## WHAT THE TASK ASKS
The records sit below. Return every line in them that holds the word "以及对象中的".

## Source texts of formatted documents

Content starts

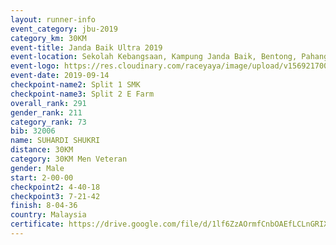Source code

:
 ```yaml
---
layout: runner-info 
event_category: jbu-2019 
category_km: 30KM 
event-title: Janda Baik Ultra 2019 
event-location: Sekolah Kebangsaan, Kampung Janda Baik, Bentong, Pahang, Malaysia 
event-logo: https://res.cloudinary.com/raceyaya/image/upload/v1569217009/logo/janda-baik_vch1pc.jpg 
event-date: 2019-09-14 
checkpoint-name2: Split 1 SMK 
checkpoint-name3: Split 2 E Farm 
overall_rank: 291
gender_rank: 211
category_rank: 73
bib: 32006
name: SUHARDI SHUKRI
distance: 30KM
category: 30KM Men Veteran
gender: Male
start: 2-00-00
checkpoint2: 4-40-18
checkpoint3: 7-21-42
finish: 8-04-36
country: Malaysia
certificate: https://drive.google.com/file/d/1lf6ZzAOrmfCnbOAEfLCLnGRIXvgbEIOV/view?usp=sharing
---
```

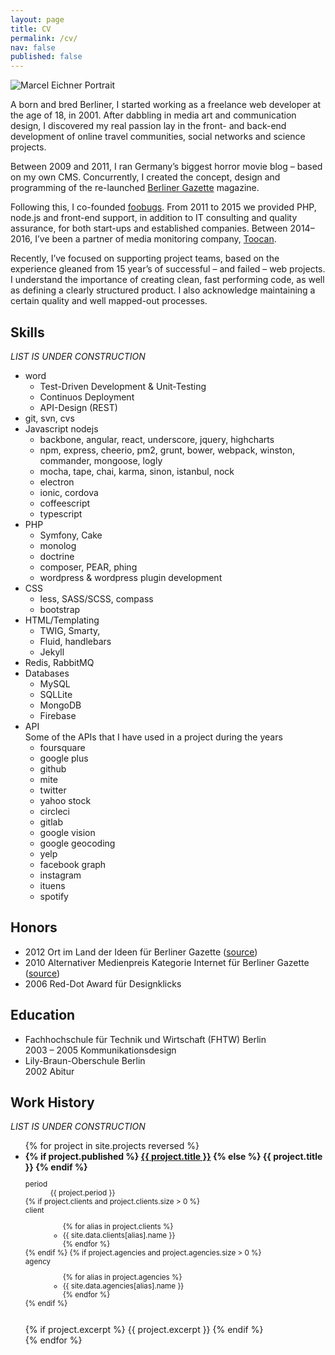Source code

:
 ```yaml
---
layout: page
title: CV
permalink: /cv/
nav: false
published: false
---
```

<img class="post-image-pushed-right post-image-25p" src="{{ site.baseurl }}/assets/fisheye_512x512.jpg" title="Marcel Eichner Portrait" />

A born and bred Berliner, I started working as a freelance web developer at the age of 18, in 2001. After dabbling in media art and communication design, I discovered my real passion lay in the front- and back-end development of online travel communities, social networks and science projects.

Between 2009 and 2011, I ran Germany’s biggest horror movie blog – based on my own CMS. Concurrently, I created the concept, design and programming of the re-launched [Berliner Gazette](http://www.berlinergazette.de) magazine.

Following this, I co-founded [foobugs](http://www.foobugs.com). From 2011 to 2015 we provided PHP, node.js and front-end support, in addition to IT consulting and quality assurance, for both start-ups and established companies. Between 2014–2016, I’ve been a partner of media monitoring company, [Toocan](http://www.toocan.biz).

Recently, I’ve focused on supporting project teams, based on the experience gleaned from 15 year’s of successful – and failed – web projects. I understand the importance of creating clean, fast performing code, as well as defining a clearly structured product. I also acknowledge maintaining a certain quality and well mapped-out processes.

## Skills

*LIST IS UNDER CONSTRUCTION*

- word
    - Test-Driven Development & Unit-Testing
    - Continuos Deployment
    - API-Design (REST)
- git, svn, cvs
- Javascript nodejs
    - backbone, angular, react, underscore, jquery, highcharts
    - npm, express, cheerio, pm2, grunt, bower, webpack, winston, commander, mongoose, logly
    - mocha, tape, chai, karma, sinon, istanbul, nock
    - electron
    - ionic, cordova
    - coffeescript
    - typescript
- PHP
    - Symfony, Cake
    - monolog
    - doctrine
    - composer, PEAR, phing
    - wordpress & wordpress plugin development
- CSS
    - less, SASS/SCSS, compass
    - bootstrap
- HTML/Templating
    - TWIG, Smarty,
    - Fluid, handlebars
    - Jekyll
- Redis, RabbitMQ
- Databases
    - MySQL
    - SQLLite
    - MongoDB
    - Firebase
- API  
    Some of the APIs that I have used in a project during the years
    - foursquare
    - google plus
    - github
    - mite
    - twitter
    - yahoo stock
    - circleci
    - gitlab
    - google vision
    - google geocoding
    - yelp
    - facebook graph 
    - instagram
    - ituens
    - spotify

## Honors

* 2012 Ort im Land der Ideen für Berliner Gazette ([source](https://www.land-der-ideen.de/365-orte/preistraeger/berliner-gazette))
* 2010 Alternativer Medienpreis Kategorie Internet für Berliner Gazette ([source](berlinergazette.de/alternativer-medienpreis-fuer-berliner-gazette/#more-6952))
* 2006 Red-Dot Award für Designklicks

## Education

* Fachhochschule für Technik und Wirtschaft (FHTW) Berlin  
  2003 – 2005 Kommunikationsdesign
* Lily-Braun-Oberschule Berlin  
  2002 Abitur
  
## Work History

*LIST IS UNDER CONSTRUCTION*

<ul>
{% for project in site.projects reversed %}
<li>
    <strong>
        {% if project.published %}
            <a href="{{site.baseurl}}{{project.url}}">{{ project.title }}</a>
        {% else %}
            {{ project.title }}
        {% endif %}
    </strong><br>
    <small>
        <dl class="list-inline">
            <dt>
                period
            </dt>
            <dd>
                {{ project.period }}
            </dd>
            {% if project.clients and project.clients.size > 0 %}
            <dt>client</dt>
            <dd>
                <ul class="list-inline">
                {% for alias in project.clients %}
                    <li>{{ site.data.clients[alias].name }}</li>
                {% endfor %}
                </ul>
            </dd>
            {% endif %}
            {% if project.agencies and project.agencies.size > 0 %}
            <dt>agency</dt>
            <dd>
                <ul class="list-inline">
                {% for alias in project.agencies %}
                    <li>{{ site.data.agencies[alias].name }}</li>
                {% endfor %}
                </ul>
            </dd>
            {% endif %}
        </dl>
    </small>
    <br>
    {% if project.excerpt %}
        {{ project.excerpt }}
    {% endif %}
</li>
{% endfor %}
</ul>
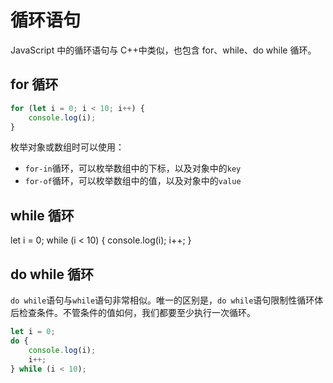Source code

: 
# 循环语句
JavaScript 中的循环语句与 C++中类似，也包含 for、while、do while 循环。

## for 循环
```javascript
for (let i = 0; i < 10; i++) {
    console.log(i);
}
```

枚举对象或数组时可以使用：

- `for-in`循环，可以枚举数组中的下标，以及对象中的`key`
- `for-of`循环，可以枚举数组中的值，以及对象中的`value`

## while 循环
let i = 0;
while (i < 10) {
    console.log(i);
    i++;
}
## do while 循环
`do while`语句与`while`语句非常相似。唯一的区别是，`do while`语句限制性循环体后检查条件。不管条件的值如何，我们都要至少执行一次循环。


```javascript
let i = 0;
do {
    console.log(i);
    i++;
} while (i < 10);
```


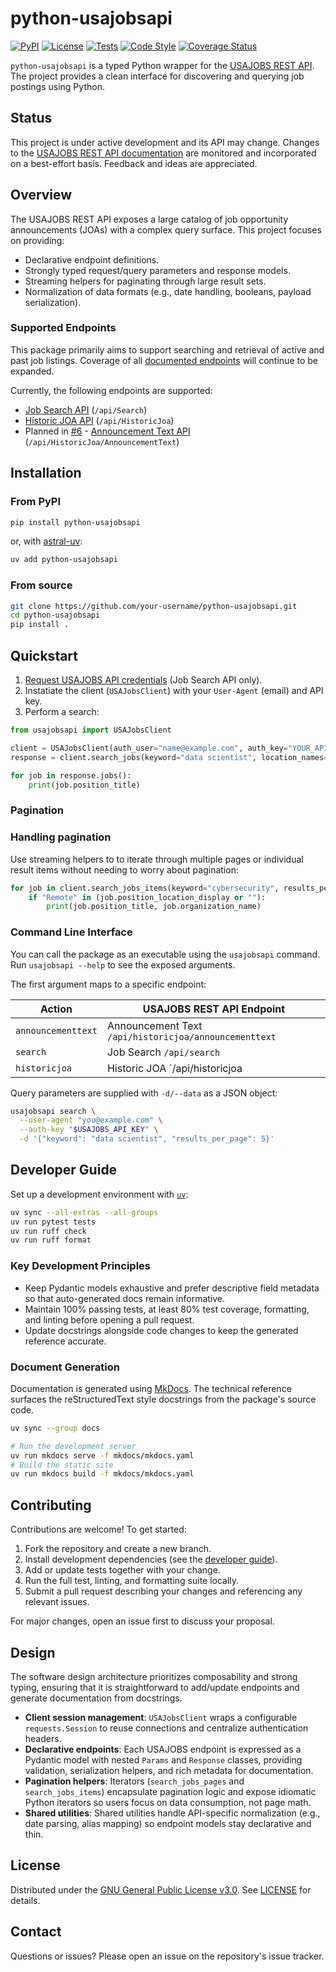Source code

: # python-usajobsapi

[![PyPI][pypi-img]][pypi-lnk]
[![License][license-img]][license-lnk]
[![Tests][tests-img]][tests-lnk]
[![Code Style][codestyle-img]][codestyle-lnk]
[![Coverage Status][codecov-img]][codecov-lnk]

`python-usajobsapi` is a typed Python wrapper for the [USAJOBS REST API](https://developer.usajobs.gov/). The project provides a clean interface for discovering and querying job postings using Python.

## Status

This project is under active development and its API may change. Changes to the [USAJOBS REST API documentation](https://developer.usajobs.gov/) are monitored and incorporated on a best-effort basis. Feedback and ideas are appreciated.

## Overview

The USAJOBS REST API exposes a large catalog of job opportunity announcements (JOAs) with a complex query surface. This project focuses on providing:

- Declarative endpoint definitions.
- Strongly typed request/query parameters and response models.
- Streaming helpers for paginating through large result sets.
- Normalization of data formats (e.g., date handling, booleans, payload serialization).

### Supported Endpoints

This package primarily aims to support searching and retrieval of active and past job listings. Coverage of all [documented endpoints](https://developer.usajobs.gov/api-reference/) will continue to be expanded.

Currently, the following endpoints are supported:

- [Job Search API](https://developer.usajobs.gov/api-reference/get-api-search) (`/api/Search`)
- [Historic JOA API](https://developer.usajobs.gov/api-reference/get-api-historicjoa) (`/api/HistoricJoa`)
- Planned in [#6](https://github.com/paddy74/python-usajobsapi/issues/6) - [Announcement Text API](https://developer.usajobs.gov/api-reference/get-api-joa) (`/api/HistoricJoa/AnnouncementText`)

## Installation

### From PyPI

```bash
pip install python-usajobsapi
```

or, with [astral-uv](https://docs.astral.sh/uv/):

```bash
uv add python-usajobsapi
```

### From source

```bash
git clone https://github.com/your-username/python-usajobsapi.git
cd python-usajobsapi
pip install .
```

## Quickstart

1. [Request USAJOBS API credentials](https://developer.usajobs.gov/APIRequest/Forms/DeveloperSignup) (Job Search API only).
2. Instatiate the client (`USAJobsClient`) with your `User-Agent` (email) and API key.
3. Perform a search:

```python
from usajobsapi import USAJobsClient

client = USAJobsClient(auth_user="name@example.com", auth_key="YOUR_API_KEY")
response = client.search_jobs(keyword="data scientist", location_names=["Atlanta", "Georgia"])

for job in response.jobs():
    print(job.position_title)
```

### Pagination

### Handling pagination

Use streaming helpers to to iterate through multiple pages or individual result items without needing to worry about pagination:

```python
for job in client.search_jobs_items(keyword="cybersecurity", results_per_page=100):
    if "Remote" in (job.position_location_display or ""):
        print(job.position_title, job.organization_name)
```

### Command Line Interface

You can call the package as an executable using the `usajobsapi` command. Run `usajobsapi --help` to see the exposed arguments.

The first argument maps to a specific endpoint:

| Action             | USAJOBS REST API Endpoint                             |
| ------------------ | ----------------------------------------------------- |
| `announcementtext` | Announcement Text `/api/historicjoa/announcementtext` |
| `search`           | Job Search `/api/search`                              |
| `historicjoa`      | Historic JOA `/api/historicjoa                        |

Query parameters are supplied with `-d/--data` as a JSON object:

```bash
usajobsapi search \
  --user-agent "you@example.com" \
  --auth-key "$USAJOBS_API_KEY" \
  -d '{"keyword": "data scientist", "results_per_page": 5}'
```

## Developer Guide

Set up a development environment with [`uv`](https://docs.astral.sh/uv/):

```bash
uv sync --all-extras --all-groups
uv run pytest tests
uv run ruff check
uv run ruff format
```

### Key Development Principles

- Keep Pydantic models exhaustive and prefer descriptive field metadata so that auto-generated docs remain informative.
- Maintain 100% passing tests, at least 80% test coverage, formatting, and linting before opening a pull request.
- Update docstrings alongside code changes to keep the generated reference accurate.

### Document Generation

Documentation is generated using [MkDocs](https://www.mkdocs.org/). The technical reference surfaces the reStructuredText style docstrings from the package's source code.

```bash
uv sync --group docs

# Run the development server
uv run mkdocs serve -f mkdocs/mkdocs.yaml
# Build the static site
uv run mkdocs build -f mkdocs/mkdocs.yaml
```

## Contributing

Contributions are welcome! To get started:

1. Fork the repository and create a new branch.
2. Install development dependencies (see the [developer guide](#developer-guide)).
3. Add or update tests together with your change.
4. Run the full test, linting, and formatting suite locally.
5. Submit a pull request describing your changes and referencing any relevant issues.

For major changes, open an issue first to discuss your proposal.

## Design

The software design architecture prioritizes composability and strong typing, ensuring that it is straightforward to add/update endpoints and generate documentation from docstrings.

- **Client session management**: `USAJobsClient` wraps a configurable `requests.Session` to reuse connections and centralize authentication headers.
- **Declarative endpoints**: Each USAJOBS endpoint is expressed as a Pydantic model with nested `Params` and `Response` classes, providing validation, serialization helpers, and rich metadata for documentation.
- **Pagination helpers**: Iterators (`search_jobs_pages` and `search_jobs_items`) encapsulate pagination logic and expose idiomatic Python iterators so users focus on data consumption, not page math.
- **Shared utilities**: Shared utilities handle API-specific normalization (e.g., date parsing, alias mapping) so endpoint models stay declarative and thin.

## License

Distributed under the [GNU General Public License v3.0](https://www.gnu.org/licenses/gpl-3.0.en.html). See [LICENSE](LICENSE) for details.

## Contact

Questions or issues? Please open an issue on the repository's issue tracker.

<!-- Badges -->

[pypi-lnk]: https://pypi.org/p/python-usajobsapi
[pypi-img]: https://img.shields.io/pypi/v/python-usajobsapi.svg
[tests-lnk]: https://github.com/paddy74/python-usajobsapi/actions/workflows/ci.yaml
[tests-img]: https://img.shields.io/github/actions/workflow/status/paddy74/python-usajobsapi/ci.yaml?logo=github&label=tests&branch=main
[codecov-lnk]: https://codecov.io/github/paddy74/python-usajobsapi
[codecov-img]: https://codecov.io/github/paddy74/python-usajobsapi/graph/badge.svg?token=IH3MTBANTT
[codestyle-lnk]: https://docs.astral.sh/ruff
[codestyle-img]: https://img.shields.io/badge/code%20style-ruff-000000.svg
[license-lnk]: ./LICENSE
[license-img]: https://img.shields.io/pypi/l/python-usajobsapi?color=light-green&logo=gplv3&logoColor=white
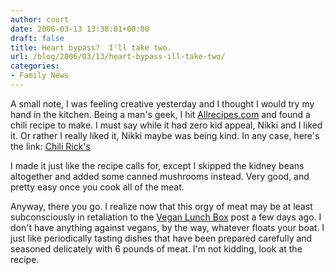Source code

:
 ```yaml
---
author: court
date: 2006-03-13 13:38:01+00:00
draft: false
title: Heart bypass?  I'll take two.
url: /blog/2006/03/13/heart-bypass-ill-take-two/
categories:
- Family News
---
```


A small note, I was feeling creative yesterday and I thought I would try my hand in the kitchen.  Being a man's geek, I hit [Allrecipes.com](http://allrecipes.com) and found a chili recipe to make.  I must say while it had zero kid appeal, Nikki and I liked it.  Or rather I really liked it, Nikki maybe was being kind.  In any case, here's the link:  [Chili Rick's](http://soup.allrecipes.com/az/ChiliRicks.asp) 

I made it just like the recipe calls for, except I skipped the kidney beans altogether and added some canned mushrooms instead.  Very good, and pretty easy once you cook all of the meat.

Anyway, there you go.  I realize now that this orgy of meat may be at least subconsciously in retaliation to the [Vegan Lunch Box](http://www.vallentyne.com/blog/archives/2006/03/kiddies_lunch_b.html) post a few days ago.  I don't have anything against vegans, by the way, whatever floats your boat.  I just like periodically tasting dishes that have been prepared carefully and seasoned delicately with 6 pounds of meat.  I'm not kidding, look at the recipe.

Content ends

## ANSWER
- `for-in`循环，可以枚举数组中的下标，以及对象中的`key`
- `for-of`循环，可以枚举数组中的值，以及对象中的`value`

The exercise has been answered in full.